## [Requirement]
Find "instance of the" and "exception that may be thrown." in the records below. Copy the lines holding them and every line between, exactly, and no others.

Given entries Start Marker

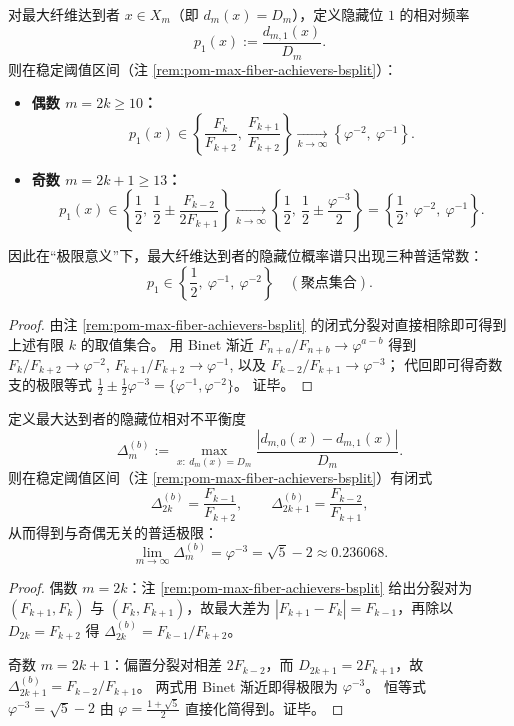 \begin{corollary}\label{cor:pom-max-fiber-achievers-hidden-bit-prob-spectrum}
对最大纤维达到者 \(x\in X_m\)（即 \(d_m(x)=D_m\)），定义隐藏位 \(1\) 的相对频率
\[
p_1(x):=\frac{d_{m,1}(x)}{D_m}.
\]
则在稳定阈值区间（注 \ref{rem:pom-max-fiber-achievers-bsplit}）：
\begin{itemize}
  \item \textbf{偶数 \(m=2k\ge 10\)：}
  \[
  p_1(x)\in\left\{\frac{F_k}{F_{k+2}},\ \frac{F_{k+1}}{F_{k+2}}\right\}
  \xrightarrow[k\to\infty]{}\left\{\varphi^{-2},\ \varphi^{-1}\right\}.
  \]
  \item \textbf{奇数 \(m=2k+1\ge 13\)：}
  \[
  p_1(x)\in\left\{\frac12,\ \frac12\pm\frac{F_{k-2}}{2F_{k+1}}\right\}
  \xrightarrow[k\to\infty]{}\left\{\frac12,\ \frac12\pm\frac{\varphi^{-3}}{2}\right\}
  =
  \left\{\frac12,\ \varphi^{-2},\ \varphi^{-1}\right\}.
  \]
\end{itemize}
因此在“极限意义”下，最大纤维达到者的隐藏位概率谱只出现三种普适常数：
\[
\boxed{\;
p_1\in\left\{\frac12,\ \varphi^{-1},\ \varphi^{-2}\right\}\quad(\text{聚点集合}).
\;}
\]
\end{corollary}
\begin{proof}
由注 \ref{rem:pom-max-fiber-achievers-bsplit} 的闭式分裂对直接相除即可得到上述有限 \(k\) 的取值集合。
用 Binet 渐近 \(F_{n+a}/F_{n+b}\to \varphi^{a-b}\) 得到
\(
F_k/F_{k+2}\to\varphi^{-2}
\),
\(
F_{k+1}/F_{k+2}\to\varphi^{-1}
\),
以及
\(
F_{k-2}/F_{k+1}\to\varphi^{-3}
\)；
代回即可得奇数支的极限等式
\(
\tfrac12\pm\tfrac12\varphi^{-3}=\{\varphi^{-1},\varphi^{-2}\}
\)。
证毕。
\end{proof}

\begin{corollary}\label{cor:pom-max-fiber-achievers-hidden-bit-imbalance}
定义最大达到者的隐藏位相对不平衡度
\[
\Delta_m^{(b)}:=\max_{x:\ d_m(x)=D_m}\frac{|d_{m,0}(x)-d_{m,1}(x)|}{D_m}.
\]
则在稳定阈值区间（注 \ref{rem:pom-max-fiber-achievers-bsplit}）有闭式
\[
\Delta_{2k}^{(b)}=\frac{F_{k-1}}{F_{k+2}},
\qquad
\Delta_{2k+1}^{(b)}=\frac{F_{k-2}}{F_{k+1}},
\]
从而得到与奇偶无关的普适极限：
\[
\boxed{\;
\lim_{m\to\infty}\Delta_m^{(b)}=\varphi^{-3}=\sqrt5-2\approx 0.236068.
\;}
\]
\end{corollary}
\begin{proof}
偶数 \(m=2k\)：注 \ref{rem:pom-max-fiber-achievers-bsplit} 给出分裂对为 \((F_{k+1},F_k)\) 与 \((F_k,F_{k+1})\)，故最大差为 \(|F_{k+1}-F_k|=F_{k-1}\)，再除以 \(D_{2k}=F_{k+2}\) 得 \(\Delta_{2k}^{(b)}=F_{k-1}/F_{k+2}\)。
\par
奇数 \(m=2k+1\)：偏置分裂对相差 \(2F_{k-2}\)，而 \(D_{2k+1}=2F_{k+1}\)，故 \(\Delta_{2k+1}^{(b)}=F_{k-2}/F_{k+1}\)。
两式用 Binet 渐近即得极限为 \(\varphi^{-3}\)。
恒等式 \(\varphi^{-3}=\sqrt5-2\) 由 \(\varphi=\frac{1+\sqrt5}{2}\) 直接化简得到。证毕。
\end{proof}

Given entries End Marker
Given entries Start Marker

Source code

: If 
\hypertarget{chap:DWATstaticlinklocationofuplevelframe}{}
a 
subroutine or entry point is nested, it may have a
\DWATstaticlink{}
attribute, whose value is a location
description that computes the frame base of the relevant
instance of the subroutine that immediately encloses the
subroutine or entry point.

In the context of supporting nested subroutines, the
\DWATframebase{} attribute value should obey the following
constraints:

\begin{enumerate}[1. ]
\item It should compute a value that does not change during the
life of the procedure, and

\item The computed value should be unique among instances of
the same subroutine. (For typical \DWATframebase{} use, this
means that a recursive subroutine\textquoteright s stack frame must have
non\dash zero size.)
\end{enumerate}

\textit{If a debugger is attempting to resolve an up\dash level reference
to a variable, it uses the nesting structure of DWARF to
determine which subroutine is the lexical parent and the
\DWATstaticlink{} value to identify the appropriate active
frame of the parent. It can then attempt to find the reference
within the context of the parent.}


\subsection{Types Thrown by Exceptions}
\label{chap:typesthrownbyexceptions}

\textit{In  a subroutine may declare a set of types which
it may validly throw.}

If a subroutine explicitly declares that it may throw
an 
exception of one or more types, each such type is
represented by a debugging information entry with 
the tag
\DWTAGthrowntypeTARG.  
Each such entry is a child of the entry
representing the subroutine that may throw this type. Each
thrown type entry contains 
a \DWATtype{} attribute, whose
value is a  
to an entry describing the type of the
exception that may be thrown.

Given entries End Marker
Given entries Start Marker

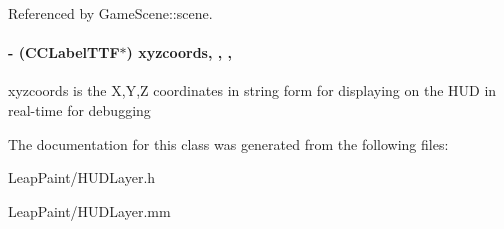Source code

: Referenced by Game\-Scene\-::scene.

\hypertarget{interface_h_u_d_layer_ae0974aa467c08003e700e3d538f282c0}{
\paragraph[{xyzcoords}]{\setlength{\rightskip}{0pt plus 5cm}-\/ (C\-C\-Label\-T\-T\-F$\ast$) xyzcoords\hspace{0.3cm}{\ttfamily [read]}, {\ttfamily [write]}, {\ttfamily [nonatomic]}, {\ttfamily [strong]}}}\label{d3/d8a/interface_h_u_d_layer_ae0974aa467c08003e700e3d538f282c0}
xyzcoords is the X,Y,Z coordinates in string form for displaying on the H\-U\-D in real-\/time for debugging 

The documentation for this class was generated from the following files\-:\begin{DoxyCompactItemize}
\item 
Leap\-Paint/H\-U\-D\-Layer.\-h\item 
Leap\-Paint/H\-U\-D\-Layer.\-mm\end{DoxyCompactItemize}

Given entries End Marker

## [Expected answer]
instance of the subroutine that immediately encloses the
subroutine or entry point.

In the context of supporting nested subroutines, the
\DWATframebase{} attribute value should obey the following
constraints:

\begin{enumerate}[1. ]
\item It should compute a value that does not change during the
life of the procedure, and

\item The computed value should be unique among instances of
the same subroutine. (For typical \DWATframebase{} use, this
means that a recursive subroutine\textquoteright s stack frame must have
non\dash zero size.)
\end{enumerate}

\textit{If a debugger is attempting to resolve an up\dash level reference
to a variable, it uses the nesting structure of DWARF to
determine which subroutine is the lexical parent and the
\DWATstaticlink{} value to identify the appropriate active
frame of the parent. It can then attempt to find the reference
within the context of the parent.}


\subsection{Types Thrown by Exceptions}
\label{chap:typesthrownbyexceptions}

\textit{In  a subroutine may declare a set of types which
it may validly throw.}

If a subroutine explicitly declares that it may throw
an 
exception of one or more types, each such type is
represented by a debugging information entry with 
the tag
\DWTAGthrowntypeTARG.  
Each such entry is a child of the entry
representing the subroutine that may throw this type. Each
thrown type entry contains 
a \DWATtype{} attribute, whose
value is a  
to an entry describing the type of the
exception that may be thrown.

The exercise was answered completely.